Curtis Guy Yarvin (born 1973), also known by the pen name Mencius Moldbug, is an American blogger, software engineer, and Internet entrepreneur. He is known, along with fellow theorist Nick Land, for founding the anti-egalitarian and anti-democratic philosophical movement known as the Dark Enlightenment or neoreactionary movement (NRx).

In his blog Unqualified Reservations, which he wrote from 2007 to 2014, and on his younger Substack page called Gray Mirror, which he started in 2020, he argues that American democracy is a failed experiment which should be replaced by an accountable monarchy, similar to the governance structure of corporations.  Yarvin has been described as a "neoreactionary" and "neo-monarchist" who "sees liberalism as creating a Matrix-like totalitarian system and who wants to replace American democracy with a sort of techno-monarchy".
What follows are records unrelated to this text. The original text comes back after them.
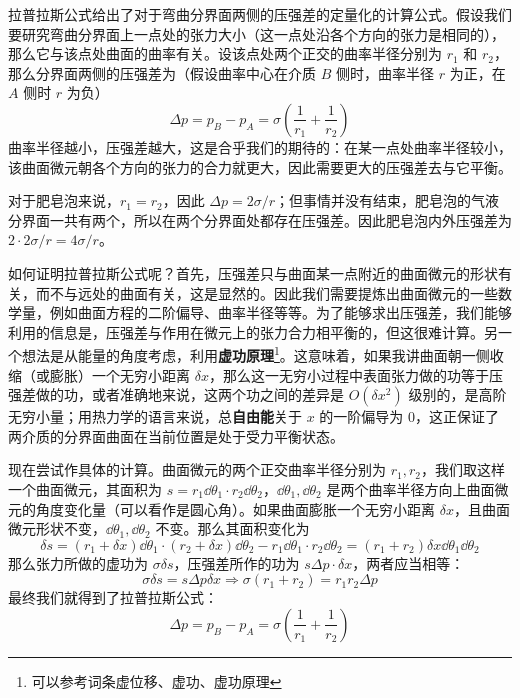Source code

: 拉普拉斯公式给出了对于弯曲分界面两侧的压强差的定量化的计算公式。假设我们要研究弯曲分界面上一点处的张力大小（这一点处沿各个方向的张力是相同的），那么它与该点处曲面的曲率有关。设该点处两个正交的曲率半径分别为 $r_1$ 和 $r_2$，那么分界面两侧的压强差为（假设曲率中心在介质 $B$ 侧时，曲率半径 $r$ 为正，在 $A$ 侧时 $r$ 为负）
\begin{equation}
\Delta p=p_B-p_A=\sigma(\frac{1}{r_1}+\frac{1}{r_2})
\end{equation}
曲率半径越小，压强差越大，这是合乎我们的期待的：在某一点处曲率半径较小，该曲面微元朝各个方向的张力的合力就更大，因此需要更大的压强差去与它平衡。

对于肥皂泡来说，$r_1=r_2$，因此 $\Delta p=2\sigma/r$；但事情并没有结束，肥皂泡的气液分界面一共有两个，所以在两个分界面处都存在压强差。因此肥皂泡内外压强差为 $2\cdot 2\sigma/r=4\sigma/r$。

如何证明拉普拉斯公式呢？首先，压强差只与曲面某一点附近的曲面微元的形状有关，而不与远处的曲面有关，这是显然的。因此我们需要提炼出曲面微元的一些数学量，例如曲面方程的二阶偏导、曲率半径等等。为了能够求出压强差，我们能够利用的信息是，压强差与作用在微元上的张力合力相平衡的，但这很难计算。另一个想法是从能量的角度考虑，利用\textbf{虚功原理}\footnote{可以参考词条虚位移、虚功、虚功原理}。这意味着，如果我讲曲面朝一侧收缩（或膨胀）一个无穷小距离 $\delta x$，那么这一无穷小过程中表面张力做的功等于压强差做的功，或者准确地来说，这两个功之间的差异是 $O(\delta x^2)$ 级别的，是高阶无穷小量；用热力学的语言来说，总\textbf{自由能}关于 $x$ 的一阶偏导为 $0$，这正保证了两介质的分界面曲面在当前位置是处于受力平衡状态。

现在尝试作具体的计算。曲面微元的两个正交曲率半径分别为 $r_1,r_2$，我们取这样一个曲面微元，其面积为 $s=r_1 \dd \theta_1 \cdot r_2 \dd \theta_2$，$\dd\theta_1,\dd\theta_2$ 是两个曲率半径方向上曲面微元的角度变化量（可以看作是圆心角）。如果曲面膨胀一个无穷小距离 $\delta x$，且曲面微元形状不变，$\dd \theta_1,\dd \theta_2$ 不变。那么其面积变化为
\begin{equation}
\delta s=(r_1+\delta x)\dd \theta_1\cdot 
(r_2+\delta x)\dd \theta_2 - r_1 \dd \theta_1 \cdot r_2 \dd \theta_2=(r_1+r_2)\delta x \dd \theta_1\dd \theta_2
\end{equation}
那么张力所做的虚功为 $\sigma \delta s$，压强差所作的功为 $s\Delta p \cdot \delta x$，两者应当相等：
\begin{equation}
\sigma\delta s=s\Delta p \delta x\Rightarrow \sigma(r_1+r_2)=r_1r_2\Delta p
\end{equation}
最终我们就得到了拉普拉斯公式：
\begin{equation}
\Delta p=p_B-p_A=\sigma(\frac{1}{r_1}+\frac{1}{r_2})
\end{equation}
In 2002, Yarvin launched the Urbit computer platform. In 2013, he co-founded the company Tlon to oversee the Urbit project, and helped lead it until 2019.

Biography

Early life and education 
Curtis Guy Yarvin was born in 1973 to an educated, liberal, secular family. His father is Herbert Yarvin. His grandparents on his father's side were Jewish American and communists. His father worked for the US government as a foreign service officer, and his mother was a Protestant from Westchester County. Yarvin spent part of his childhood abroad, mainly in Cyprus. In 1985, he returned to the US and entered Johns Hopkins' longitudinal Study of Mathematically Precocious Youth. He graduated from Brown University in 1992, then was a graduate student of a computer science PhD program at UC Berkeley, before dropping out after a year and a half to join a tech company.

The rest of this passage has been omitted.